Were they to do so, they may well be cheered on (even egged on) by certain sections of the Conservative Party-in-the-media – the dozen or so columnists and commentators in the print media and blogosphere whose opinions count just as much in the counsels of the Party at Westminster as the views of the supposedly “swivel-eyed loons” who make up the Tory grassroots and who, ironically, many of those columnists and commentators are confident they speak for.
On the face of it, it wouldn’t be hard for Tory MPs to engineer a confidence vote in (for which, read against) Cameron. It takes fewer than 50 of them each to write a letter to Graham Brady, chairman of the 1922 Committee, to trigger a contest, who by all accounts has a few on file already. Nor is there any prima facie reason why the same rules which saw the Party dump Iain Duncan Smith back in 2003 when he was leader of the opposition should not also apply to a sitting Prime Minister.
After all, the Conservatives remain the only British party in the post-war period who have forced a leader out of Downing Street: most famously Margaret Thatcher in 1990 but also (if less formally) Anthony Eden back in 1957.
Both precedents could hardly be more encouraging. Thatcher was replaced by John Major who went on to win a general election that had earlier looked unwinnable, in the wake of the poll tax, an economic downturn and a prime minister who was breaking all records for unpopularity before she was made to walk the plank. Eden was replaced by Harold Macmillan, who likewise snatched victory from the proverbial jaws of defeat.
Put that together with the slow-motion car crash that Labour MPs, unable to steel themselves to get rid of Gordon Brown, allowed to happen between 2007 and 2010 and defenestrating Dave begins to look like a no-brainer. Yet, at the moment anyway, there seems to be far more talk about it – at least in the media – than any signs of serious action.

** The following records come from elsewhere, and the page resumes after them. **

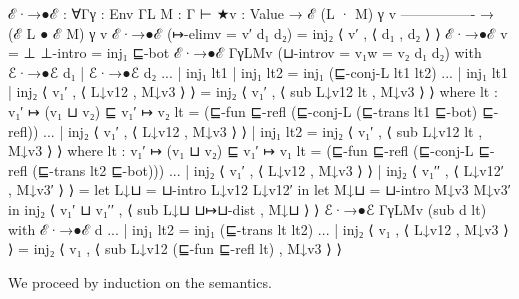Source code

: \begin{fence}
\begin{code}
ℰ·→●ℰ : ∀{Γ}{γ : Env Γ}{L M : Γ ⊢ ★}{v : Value}
  → ℰ (L · M) γ v
    ----------------
  → (ℰ L ● ℰ M) γ v
ℰ·→●ℰ (↦-elim{v = v′} d₁ d₂) = inj₂ ⟨ v′ , ⟨ d₁ , d₂ ⟩ ⟩
ℰ·→●ℰ {v = ⊥} ⊥-intro = inj₁ ⊑-bot
ℰ·→●ℰ {Γ}{γ}{L}{M}{v} (⊔-intro{v = v₁}{w = v₂} d₁ d₂)
    with ℰ·→●ℰ d₁ | ℰ·→●ℰ d₂
... | inj₁ lt1 | inj₁ lt2 = inj₁ (⊑-conj-L lt1 lt2)
... | inj₁ lt1 | inj₂ ⟨ v₁′ , ⟨ L↓v12 , M↓v3 ⟩ ⟩ =
      inj₂ ⟨ v₁′ , ⟨ sub L↓v12 lt , M↓v3 ⟩ ⟩
      where lt : v₁′ ↦ (v₁ ⊔ v₂) ⊑ v₁′ ↦ v₂
            lt = (⊑-fun ⊑-refl (⊑-conj-L (⊑-trans lt1 ⊑-bot) ⊑-refl))
... | inj₂ ⟨ v₁′ , ⟨ L↓v12 , M↓v3 ⟩ ⟩ | inj₁ lt2 =
      inj₂ ⟨ v₁′ , ⟨ sub L↓v12 lt , M↓v3 ⟩ ⟩
      where lt : v₁′ ↦ (v₁ ⊔ v₂) ⊑ v₁′ ↦ v₁
            lt = (⊑-fun ⊑-refl (⊑-conj-L ⊑-refl (⊑-trans lt2 ⊑-bot)))
... | inj₂ ⟨ v₁′ , ⟨ L↓v12 , M↓v3 ⟩ ⟩ | inj₂ ⟨ v₁′′ , ⟨ L↓v12′ , M↓v3′ ⟩ ⟩ =
      let L↓⊔ = ⊔-intro L↓v12 L↓v12′ in
      let M↓⊔ = ⊔-intro M↓v3 M↓v3′ in
      inj₂ ⟨ v₁′ ⊔ v₁′′ , ⟨ sub L↓⊔ ⊔↦⊔-dist , M↓⊔ ⟩ ⟩
ℰ·→●ℰ {Γ}{γ}{L}{M}{v} (sub d lt)
    with ℰ·→●ℰ d
... | inj₁ lt2 = inj₁ (⊑-trans lt lt2)
... | inj₂ ⟨ v₁ , ⟨ L↓v12 , M↓v3 ⟩ ⟩ =
      inj₂ ⟨ v₁ , ⟨ sub L↓v12 (⊑-fun ⊑-refl lt) , M↓v3 ⟩ ⟩
\end{code}
\end{fence}

We proceed by induction on the semantics.

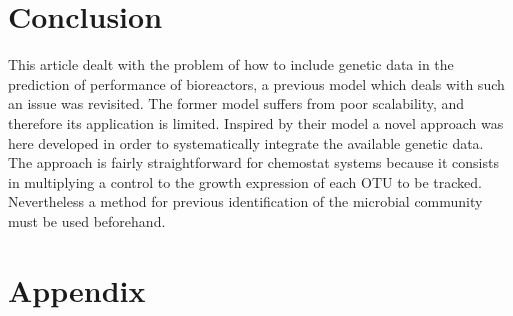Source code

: \documentclass[3p,times]{elsarticle}
\begin{document}
\section{Conclusion}

This article dealt with the problem of how to include genetic data in the prediction of performance of bioreactors, a previous model which deals with such an issue was revisited. The former model suffers from poor scalability, and therefore its application is limited. Inspired by their model a novel approach was here developed in order to systematically integrate the available genetic data. The approach is fairly straightforward for chemostat systems because it consists in multiplying a control to the growth expression of each OTU to be tracked. Nevertheless a method for previous identification of the microbial community must be used beforehand.

\clearpage
\section{Appendix}
\end{document}
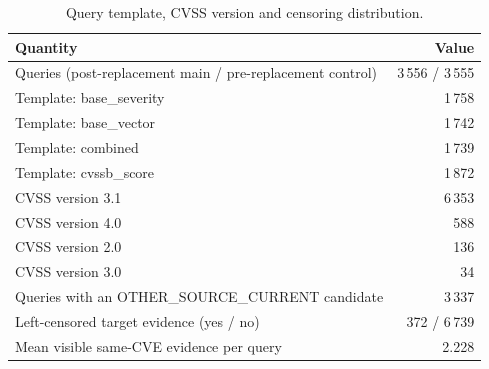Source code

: \begin{table}\centering\small
\renewcommand{\arraystretch}{1.15}
\caption{Query template, CVSS version and censoring distribution.}\label{tab:sorguprofil}
\begin{tabular}{@{}lr@{}}\toprule
Quantity & Value \\\midrule
Queries (post-replacement main / pre-replacement control) & 3\,556 / 3\,555 \\
Template: base\_severity & 1\,758 \\
Template: base\_vector & 1\,742 \\
Template: combined & 1\,739 \\
Template: cvssb\_score & 1\,872 \\
CVSS version 3.1 & 6\,353 \\
CVSS version 4.0 & 588 \\
CVSS version 2.0 & 136 \\
CVSS version 3.0 & 34 \\
Queries with an OTHER\_SOURCE\_CURRENT candidate & 3\,337 \\
Left-censored target evidence (yes / no) & 372 / 6\,739 \\
Mean visible same-CVE evidence per query & 2.228 \\
\bottomrule
\end{tabular}
\end{table}
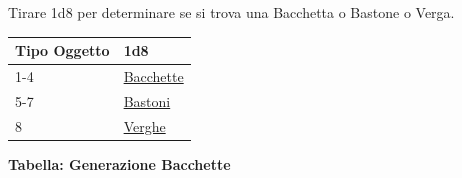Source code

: \begin{multicols}{2}
{Tirare 1d8 per determinare se si trova una Bacchetta o Bastone o Verga.

\medskip

{\small\begin{tabularx}{\linewidth}{ll}
		\toprule
\textbf{Tipo Oggetto}&\textbf{1d8}\\
\toprule
1-4&\hyperlink{Bacchette}{Bacchette}\\
5-7&\hyperlink{Bastoni}{Bastoni}\\
8  &\hyperlink{Verghe}{Verghe}\\
\end{tabularx}}

\medskip

\textbf{Tabella: Generazione Bacchette}\hypertarget{Bacchette}{}

\medskip

}
\end{multicols}
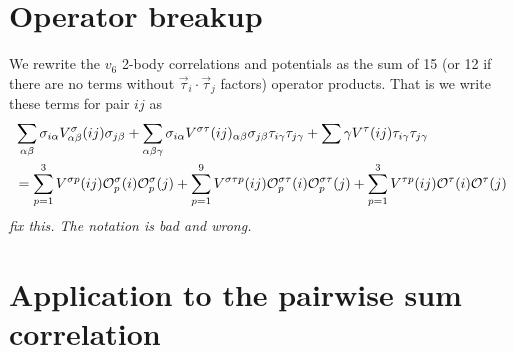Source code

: \documentclass[12pt]{article}
\begin{document}
\section{Operator breakup}
We rewrite the $v_6$
2-body correlations and potentials as the sum of 15  (or 12
if there are no terms without $\vec \tau_i \cdot\vec \tau_j$ factors)
operator products. That is we write these terms for pair $ij$ as
\begin{equation}
\begin{split}
&\sum_{\alpha\beta} \sigma_{i\alpha} V^\sigma_{\alpha\beta}(ij)\sigma_{j\beta}
+\sum_{\alpha\beta\gamma} \sigma_{i\alpha} V^{\sigma\tau}(ij)
_{\alpha\beta}\sigma_{j\beta}\tau_{i\gamma}\tau_{j\gamma}
+\sum{\gamma}
V^\tau(ij) \tau_{i\gamma}\tau_{j\gamma}
\\
&= \sum_{p=1}^{3} V^{\sigma p}(ij) {\cal O}^\sigma_p(i){\cal O}^\sigma_p(j)
+\sum_{p=1}^{9} V^{\sigma\tau p}(ij)
{\cal O}^{\sigma\tau}_p(i){\cal O}^{\sigma\tau}_p(j)
+\sum_{p=1}^{3} V^{\tau p}(ij) {\cal O}^\tau(i){\cal O}^\tau(j)
\end{split}
\end{equation}
{\em fix this. The notation is bad and wrong.}

\section{Application to the pairwise sum correlation}
\end{document}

How to kill off your leader
That could be down to the rules around electing Cameron’s successor. Assuming they first manage to muster a majority against Cameron in a vote of confidence, Tories at Westminster would have to vote in a series of ballots in order to select two front runners to go forward to a full ballot of the entire membership. That process could create months of uncertainty, not just for the party but for the country and, just as importantly, for the markets.
The only way that uncertainty could be short-circuited would be if Tory MPs could agree on a single candidate and therefore avoid consulting the grassroots. That would run the risk of angering a bunch of people who are already feeling distinctly unloved at having been branded loons. And anyway, it assumes that there is an obvious replacement.
It may well be true that Michael Gove, Philip Hammond, Theresa May, and Adam Afriyae are positioning themselves for a contest, but none of them stands obviously head and shoulders above the rest. Nor do they necessarily meet what research suggests is the primary criteria parties employ when choosing a new leader – not in fact popularity but the ability to unite the party.
Et tu Boris?
Whether the same can be said of Boris Johnson is a moot point since he is not (yet) in the Commons. One also has to wonder whether any of the above could maintain a coalition with the Lib Dems. In all probability, a change of leader would lead to an early election – not something even the most furious of Tories necessarily wants right now.
A truly woeful performance in the European Parliament elections in June 2014 could alter the Conservatives cost-benefit calculations. Until then, Cameron seems safe enough – not because he has the love and respect of his parliamentary colleagues but because they are effectively snookered.